Please output exactly the lines below, starting at the line that has "tag and release" and ending at the line that has "## Road Map", both included; leave out all pictures and include nothing else.

Stored data
++++
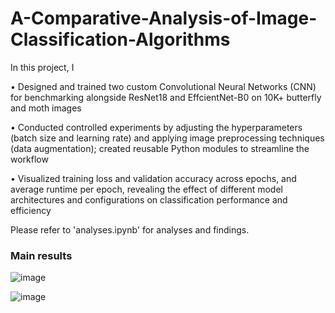 # A-Comparative-Analysis-of-Image-Classification-Algorithms

In this project, I

•	Designed and trained two custom Convolutional Neural Networks (CNN) for benchmarking alongside ResNet18 and EffcientNet-B0 on 10K+ butterfly and moth images

•	Conducted controlled experiments by adjusting the hyperparameters (batch size and learning rate) and applying image preprocessing techniques (data augmentation); created reusable Python modules to streamline the workflow

•	Visualized training loss and validation accuracy across epochs, and average runtime per epoch, revealing the effect of different model architectures and configurations on classification performance and efficiency

Please refer to 'analyses.ipynb' for analyses and findings.

### Main results
![image](https://github.com/user-attachments/assets/f45e4d42-89d0-4646-b616-14453c855ab9)

![image](https://github.com/user-attachments/assets/d0b7bb8b-59a8-41f2-b31b-bc4fc1e558a4)
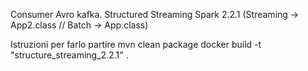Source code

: Consumer Avro kafka.
Structured Streaming Spark 2.2.1 (Streaming -> App2.class // Batch -> App.class)


Istruzioni per farlo partire
mvn clean package
docker build -t "structure_streaming_2.2.1" .









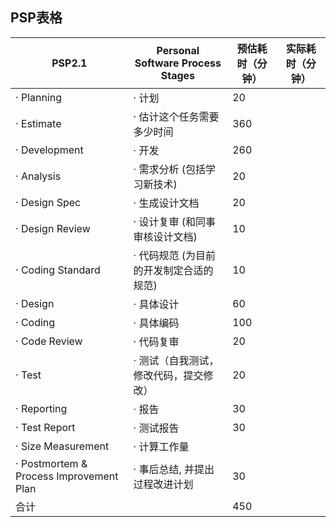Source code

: 

## PSP表格

| PSP2.1                                  | Personal Software Process Stages        | 预估耗时（分钟） | 实际耗时（分钟） |
| --------------------------------------- | --------------------------------------- | ---------------- | ---------------- |
| · Planning                              | · 计划                                  | 20               |                  |
| · Estimate                              | · 估计这个任务需要多少时间              | 360              |                  |
| · Development                           | · 开发                                  | 260              |                  |
| · Analysis                              | · 需求分析 (包括学习新技术)             | 20               |                  |
| · Design Spec                           | · 生成设计文档                          | 20               |                  |
| · Design Review                         | · 设计复审 (和同事审核设计文档)         | 10               |                  |
| · Coding Standard                       | · 代码规范 (为目前的开发制定合适的规范) | 10               |                  |
| · Design                                | · 具体设计                              | 60               |                  |
| · Coding                                | · 具体编码                              | 100              |                  |
| · Code Review                           | · 代码复审                              | 20               |                  |
| · Test                                  | · 测试（自我测试，修改代码，提交修改）  | 20               |                  |
| · Reporting                             | · 报告                                  | 30               |                  |
| · Test Report                           | · 测试报告                              | 30               |                  |
| · Size Measurement                      | · 计算工作量                            |                  |                  |
| · Postmortem & Process Improvement Plan | · 事后总结, 并提出过程改进计划          | 30               |                  |
| 合计                                    |                                         | 450              |                  |

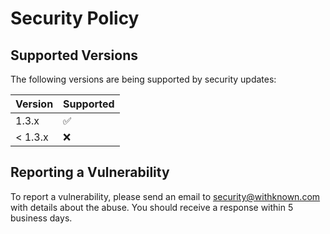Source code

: # Security Policy

## Supported Versions

The following versions are being supported by security updates:

| Version | Supported          |
| ------- | ------------------ |
| 1.3.x   | :white_check_mark: |
| < 1.3.x | :x:                |

## Reporting a Vulnerability

To report a vulnerability, please send an email to security@withknown.com with details about the abuse. You should receive a response within 5 business days.
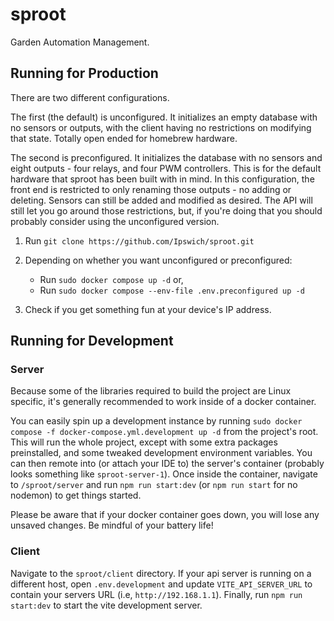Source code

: # sproot

Garden Automation Management.

## Running for Production

There are two different configurations.

The first (the default) is unconfigured. It initializes an empty database with no sensors or outputs, with the client having no restrictions on modifying that state. Totally open ended for homebrew hardware.

The second is preconfigured. It initializes the database with no sensors and eight outputs - four relays, and four PWM controllers. This is for the default hardware that sproot has been built with in mind. In this configuration, the front end is restricted to only renaming those outputs - no adding or deleting. Sensors can still be added and modified as desired. The API will still let you go around those restrictions, but, if you're doing that you should probably consider using the unconfigured version.

1. Run `git clone https://github.com/Ipswich/sproot.git`

2. Depending on whether you want unconfigured or preconfigured:
   * Run `sudo docker compose up -d` or,
   * Run `sudo docker compose --env-file .env.preconfigured up -d`

3. Check if you get something fun at your device's IP address.


## Running for Development
### Server
Because some of the libraries required to build the project are Linux specific, it's generally recommended to work inside of a docker container.

You can easily spin up a development instance by running `sudo docker compose -f docker-compose.yml.development up -d` from the project's root. This will run the whole project, except with some extra packages preinstalled, and some tweaked development environment variables. You can then remote into (or attach your IDE to) the server's container (probably looks something like `sproot-server-1`). Once inside the container, navigate to `/sproot/server` and run `npm run start:dev` (or `npm run start` for no nodemon) to get things started.

Please be aware that if your docker container goes down, you will lose any unsaved changes. Be mindful of your battery life!

### Client
Navigate to the `sproot/client` directory. If your api server is running on a different host, open `.env.development` and update `VITE_API_SERVER_URL` to contain your servers URL (i.e, `http://192.168.1.1`). Finally, run `npm run start:dev` to start the vite development server.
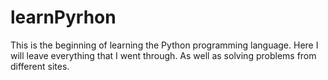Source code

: # learnPyrhon
This is the beginning of learning the Python programming language. Here I will leave everything that I went through. As well as solving problems from different sites.
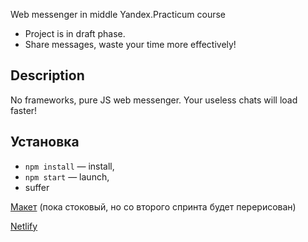 Web messenger in middle Yandex.Practicum course

- Project is in draft phase.
- Share messages, waste your time more effectively!


## Description
No frameworks, pure JS web messenger. Your useless chats will load faster! 

## Установка

- `npm install` — install,
- `npm start` — launch,
- suffer

[Макет](https://www.figma.com/file/JzoXo8NR1FWPsCydl123Wt/Messenger?node-id=1%3A26) (пока стоковый, но со второго спринта будет перерисован)

[Netlify](https://deploy-preview-1--condescending-franklin-13fc1c.netlify.app/)

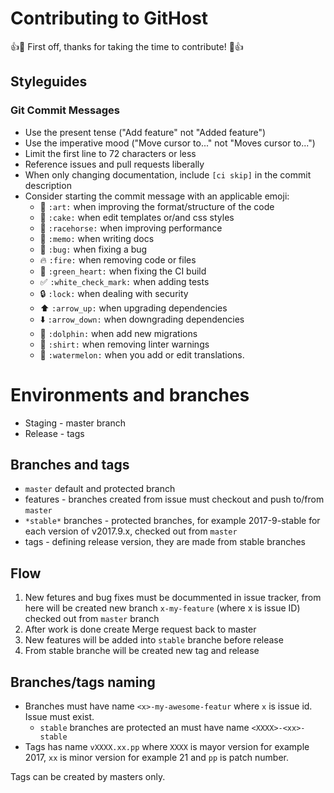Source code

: # Contributing to GitHost

:+1::tada: First off, thanks for taking the time to contribute! :tada::+1:

## Styleguides

### Git Commit Messages

* Use the present tense ("Add feature" not "Added feature")
* Use the imperative mood ("Move cursor to..." not "Moves cursor to...")
* Limit the first line to 72 characters or less
* Reference issues and pull requests liberally
* When only changing documentation, include `[ci skip]` in the commit description
* Consider starting the commit message with an applicable emoji:
    * :art: `:art:` when improving the format/structure of the code
    * :cake: `:cake:` when edit templates or/and css styles
    * :racehorse: `:racehorse:` when improving performance
    * :memo: `:memo:` when writing docs
    * :bug: `:bug:` when fixing a bug
    * :fire: `:fire:` when removing code or files
    * :green_heart: `:green_heart:` when fixing the CI build
    * :white_check_mark: `:white_check_mark:` when adding tests
    * :lock: `:lock:` when dealing with security
    * :arrow_up: `:arrow_up:` when upgrading dependencies
    * :arrow_down: `:arrow_down:` when downgrading dependencies
    * :dolphin: `:dolphin:` when add new migrations
    * :shirt: `:shirt:` when removing linter warnings
    * :watermelon: `:watermelon:` when you add or edit translations.

# Environments and branches

* Staging - master branch
* Release - tags

## Branches and tags

* `master` default and protected branch
* features - branches created from issue must checkout and push to/from `master`
* `*stable*` branches - protected branches, for example 2017-9-stable for each version of v2017.9.x, checked out from `master`
* tags - defining release version, they are made from stable branches

## Flow

1.  New fetures and bug fixes must be docummented in issue tracker, from here will be created new branch `x-my-feature` (where x is issue ID) checked out from `master` branch
2.  After work is done create Merge request back to master
3.  New features will be added into `stable` branche before release
4.  From stable branche will be created new tag and release

## Branches/tags naming

* Branches must have name `<x>-my-awesome-featur` where `x` is issue id. Issue must exist.
    * `stable` branches are protected an must have name `<XXXX>-<xx>-stable`
* Tags has name `vXXXX.xx.pp` where `XXXX` is mayor version for example 2017, `xx` is minor version for example 21 and `pp` is patch number.

Tags can be created by masters only.
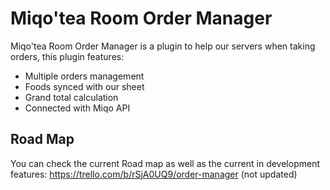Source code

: # Miqo'tea Room Order Manager

Miqo'tea Room Order Manager is a plugin to help our servers when taking orders, this plugin features:
* Multiple orders management
* Foods synced with our sheet
* Grand total calculation
* Connected with Miqo API


## Road Map
You can check the current Road map as well as the current in development features:
https://trello.com/b/rSjA0UQ9/order-manager (not updated)
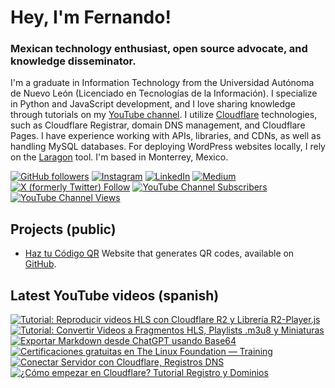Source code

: # Hey, I'm Fernando!

### Mexican technology enthusiast, open source advocate, and knowledge disseminator.
I'm a graduate in Information Technology from the Universidad Autónoma de Nuevo León (Licenciado en Tecnologías de la Información). I specialize in Python and JavaScript development, and I love sharing knowledge through tutorials on my [YouTube channel](https://www.youtube.com/fernandodilland). I utilize [Cloudflare](https://github.com/cloudflare) technologies, such as Cloudflare Registrar, domain DNS management, and Cloudflare Pages. I have experience working with APIs, libraries, and CDNs, as well as handling MySQL databases. For deploying WordPress websites locally, I rely on the [Laragon](https://github.com/leokhoa/laragon) tool. I'm based in Monterrey, Mexico.

[![GitHub followers](https://img.shields.io/github/followers/fernandodilland?label=Follow&style=social)](https://github.com/fernandodilland)
[![Instagram](https://img.shields.io/badge/Follow-@fernandodilland-E4405F?style=social&logo=instagram)](https://instagram.com/fernandodilland)
[![LinkedIn](https://img.shields.io/badge/Connect-@fernandodilland-0A66C2?style=social&logo=linkedin)](https://www.linkedin.com/in/fernandodilland)
[![Medium](https://img.shields.io/badge/Read-@fernandodilland-000000?style=social&logo=medium)](https://medium.com/@fernandodilland)
[![X (formerly Twitter) Follow](https://img.shields.io/twitter/follow/fernandodilland?style=social)](https://twitter.com/fernandodilland)
[![YouTube Channel Subscribers](https://img.shields.io/youtube/channel/subscribers/UCvu9lyZixV1Ob06Wvh0dnNw?style=social)](https://www.youtube.com/c/FernandoDilland)
[![YouTube Channel Views](https://img.shields.io/youtube/channel/views/UCvu9lyZixV1Ob06Wvh0dnNw?style=social)](https://www.youtube.com/c/FernandoDilland)


## Projects (public)
- [Haz tu Código QR](https://hazqr.com/) Website that generates QR codes, available on [GitHub](https://github.com/fernandodilland/hazqr).

## Latest YouTube videos (spanish)
<!-- BEGIN YOUTUBE-CARDS -->
[![Tutorial: Reproducir videos HLS con Cloudflare R2 y Librería R2-Player.js](https://ytcards.demolab.com/?id=Lki56r7bX5E&title=Tutorial%3A+Reproducir+videos+HLS+con+Cloudflare+R2+y+Librer%C3%ADa+R2-Player.js&lang=en&timestamp=1731250827&background_color=%230d1117&title_color=%23ffffff&stats_color=%23dedede&max_title_lines=1&width=250&border_radius=5 "Tutorial: Reproducir videos HLS con Cloudflare R2 y Librería R2-Player.js")](https://www.youtube.com/watch?v=Lki56r7bX5E)
[![Tutorial: Convertir Videos a Fragmentos HLS, Playlists .m3u8 y Miniaturas](https://ytcards.demolab.com/?id=Y1NFBudw-Tk&title=Tutorial%3A+Convertir+Videos+a+Fragmentos+HLS%2C+Playlists+.m3u8+y+Miniaturas&lang=en&timestamp=1731216903&background_color=%230d1117&title_color=%23ffffff&stats_color=%23dedede&max_title_lines=1&width=250&border_radius=5 "Tutorial: Convertir Videos a Fragmentos HLS, Playlists .m3u8 y Miniaturas")](https://www.youtube.com/watch?v=Y1NFBudw-Tk)
[![Exportar Markdown desde ChatGPT usando Base64](https://ytcards.demolab.com/?id=Xf_1zUJhqaA&title=Exportar+Markdown+desde+ChatGPT+usando+Base64&lang=en&timestamp=1729872037&background_color=%230d1117&title_color=%23ffffff&stats_color=%23dedede&max_title_lines=1&width=250&border_radius=5 "Exportar Markdown desde ChatGPT usando Base64")](https://www.youtube.com/watch?v=Xf_1zUJhqaA)
[![Certificaciones gratuitas en The Linux Foundation — Training](https://ytcards.demolab.com/?id=FkPj51_Xwjs&title=Certificaciones+gratuitas+en+The+Linux+Foundation+%E2%80%94+Training&lang=en&timestamp=1729785616&background_color=%230d1117&title_color=%23ffffff&stats_color=%23dedede&max_title_lines=1&width=250&border_radius=5 "Certificaciones gratuitas en The Linux Foundation — Training")](https://www.youtube.com/watch?v=FkPj51_Xwjs)
[![Conectar Servidor con Cloudflare, Registros DNS](https://ytcards.demolab.com/?id=LNO5K8TuHxM&title=Conectar+Servidor+con+Cloudflare%2C+Registros+DNS&lang=en&timestamp=1729699219&background_color=%230d1117&title_color=%23ffffff&stats_color=%23dedede&max_title_lines=1&width=250&border_radius=5 "Conectar Servidor con Cloudflare, Registros DNS")](https://www.youtube.com/watch?v=LNO5K8TuHxM)
[![¿Cómo empezar en Cloudflare? Tutorial Registro y Dominios](https://ytcards.demolab.com/?id=B0k_1HStzUM&title=%C2%BFC%C3%B3mo+empezar+en+Cloudflare%3F+Tutorial+Registro+y+Dominios&lang=en&timestamp=1729641606&background_color=%230d1117&title_color=%23ffffff&stats_color=%23dedede&max_title_lines=1&width=250&border_radius=5 "¿Cómo empezar en Cloudflare? Tutorial Registro y Dominios")](https://www.youtube.com/watch?v=B0k_1HStzUM)
<!-- END YOUTUBE-CARDS -->
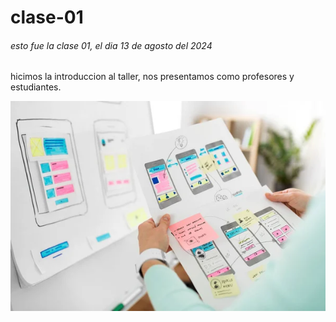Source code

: # clase-01

###### esto fue la clase 01, el dia 13 de agosto del 2024

hicimos la introduccion al taller, nos presentamos como profesores y estudiantes. 

![texto](../foto.jpg)
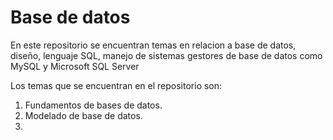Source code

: # Base de datos

En este repositorio se encuentran temas en relacion a base de datos, diseño, lenguaje SQL, manejo de sistemas gestores de base de datos como MySQL y Microsoft SQL Server

Los temas que se encuentran en el repositorio son:

1. Fundamentos de bases de datos.
2. Modelado de base de datos.
3. 

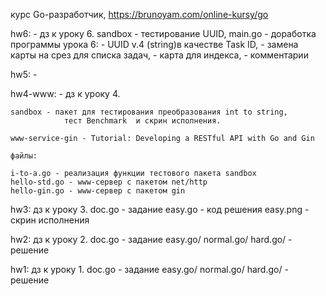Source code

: курс Go-разработчик, https://brunoyam.com/online-kursy/go


hw6: - дз к уроку 6.
    sandbox - тестирование UUID, 
    main.go - доработка программы урока 6: 
    	- UUID v.4 (string)в качестве Task ID, 
     	- замена карты на срез для списка задач, 
      	- карта для индекса, 
       	- комментарии 
		
hw5: - 

hw4-www:  - дз к уроку 4.

    sandbox - пакет для тестирования преобразования int to string, 
                тест Benchmark  и скрин исполнения.
	
	www-service-gin - Tutorial: Developing a RESTful API with Go and Gin
 
    файлы:
	
    i-to-a.go - реализация функции тестового пакета sandbox
    hello-std.go - www-сервер с пакетом net/http
    hello-gin.go - www-сервер с пакетом gin
    
    
hw3: дз к уроку 3.
    doc.go - задание
    easy.go -   код решения
    easy.png -  скрин исполнения

hw2: дз к уроку 2.
    doc.go - задание
    easy.go/ normal.go/ hard.go/ -   решение

hw1: дз к уроку 1. 
    doc.go - задание
    easy.go/ normal.go/ hard.go/ -   решение
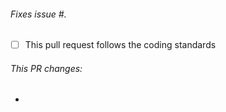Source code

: ###### Fixes issue #.
- [ ] This pull request follows the coding standards

###### This PR changes:
 - 
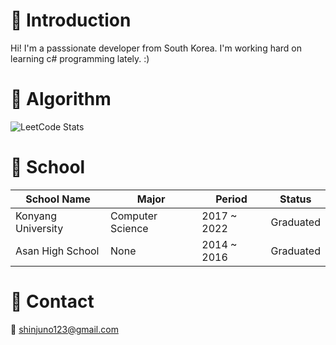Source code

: # 🧑 Introduction
Hi! I'm a passsionate developer from South Korea. I'm working hard on learning c# programming lately. :)
# 🎄 Algorithm
![LeetCode Stats](https://leetcard.jacoblin.cool/shinjuno123?theme=dark&font=Noto%20Sans%20Sora%20Sompeng&ext=activity)
# 🏫 School
|School Name|Major|Period|Status|
|-----------|-----|--------|------|
|Konyang University|Computer Science|2017 ~ 2022|Graduated|
|Asan High School|None|2014 ~ 2016|Graduated|

# 📱 Contact
📧 [shinjuno123@gmail.com](mailto:shinjuno123@gmail.com)
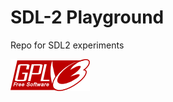 SDL-2 Playground
=======

Repo for SDL2 experiments

![a relative link](gplv3-127x51.png?raw=true)

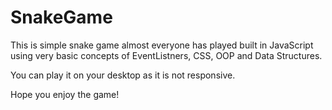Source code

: # SnakeGame

This is simple snake game almost everyone has played built in JavaScript
using very basic concepts of EventListners, CSS, OOP and Data Structures.

You can play it on your desktop as it is not responsive.

Hope you enjoy the game!

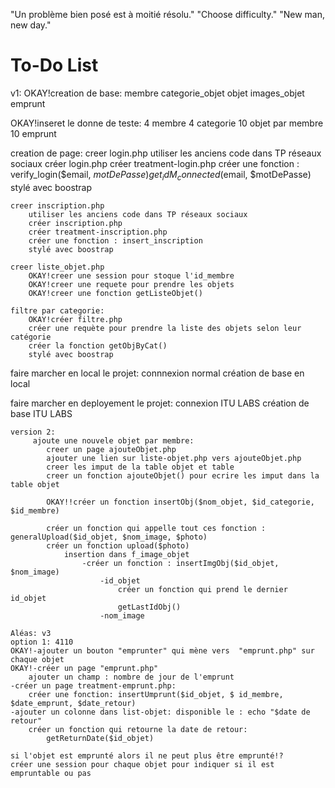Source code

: "Un problème bien posé est à moitié résolu."
"Choose difficulty."
"New man, new day."
# To-Do List
v1:
 OKAY!creation de base:
        membre
        categorie_objet
        objet
        images_objet
        emprunt


 OKAY!inseret le donne de teste:
    4 membre
    4 categorie 
    10 objet par membre
    10 emprunt

creation de page:
    creer login.php
        utiliser les anciens code dans TP réseaux sociaux
        créer login.php
        créer treatment-login.php
        créer une fonction : verify_login($email, $motDePasse)
                             get_idM_connected($email, $motDePasse)
        stylé avec boostrap
        
    creer inscription.php
        utiliser les anciens code dans TP réseaux sociaux
        créer inscription.php
        créer treatment-inscription.php
        créer une fonction : insert_inscription
        stylé avec boostrap

    creer liste_objet.php
        OKAY!creer une session pour stoque l'id_membre
        OKAY!creer une requete pour prendre les objets
        OKAY!creer une fonction getListeObjet()

    filtre par categorie:
        OKAY!créer filtre.php
        créer une requète pour prendre la liste des objets selon leur catégorie
        créer la fonction getObjByCat()
        stylé avec boostrap

faire marcher en local le projet:
    connnexion normal
    création de base en local

faire marcher en deployement le projet:
    connexion ITU LABS
    création de base ITU LABS


    version 2:
         ajoute une nouvele objet par membre:
            creer un page ajouteObjet.php
            ajouter une lien sur liste-objet.php vers ajouteObjet.php
            creer les imput de la table objet et table 
            creer un fonction ajouteObjet() pour ecrire les imput dans la table objet 

            OKAY!!créer un fonction insertObj($nom_objet, $id_categorie, $id_membre)

            créer un fonction qui appelle tout ces fonction : generalUpload($id_objet, $nom_image, $photo)
            créer un fonction upload($photo)
                insertion dans f_image_objet
                    -créer un fonction : insertImgObj($id_objet, $nom_image)
                        -id_objet
                            créer un fonction qui prend le dernier id_objet
                            getLastIdObj()
                        -nom_image
                        
    Aléas: v3
    option 1: 4110
    OKAY!-ajouter un bouton "emprunter" qui mène vers  "emprunt.php" sur chaque objet
    OKAY!-créer un page "emprunt.php"
        ajouter un champ : nombre de jour de l'emprunt
    -créer un page treatment-emprunt.php:
        créer une fonction: insertUmprunt($id_objet, $ id_membre, $date_emprunt, $date_retour)
    -ajouter un colonne dans list-objet: disponible le : echo "$date de retour"
        créer un fonction qui retourne la date de retour:
            getReturnDate($id_objet)
    
    si l'objet est emprunté alors il ne peut plus être emprunté!?
    créer une session pour chaque objet pour indiquer si il est empruntable ou pas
++++
REPLY
4.  From stable branche will be created new tag and release

## Branches/tags naming

* Branches must have name `<x>-my-awesome-featur` where `x` is issue id. Issue must exist.
    * `stable` branches are protected an must have name `<XXXX>-<xx>-stable`
* Tags has name `vXXXX.xx.pp` where `XXXX` is mayor version for example 2017, `xx` is minor version for example 21 and `pp` is patch number.

Tags can be created by masters only.
Source code

: # Miqo'tea Room Order Manager

Miqo'tea Room Order Manager is a plugin to help our servers when taking orders, this plugin features:
* Multiple orders management
* Foods synced with our sheet
* Grand total calculation
* Connected with Miqo API


## Road Map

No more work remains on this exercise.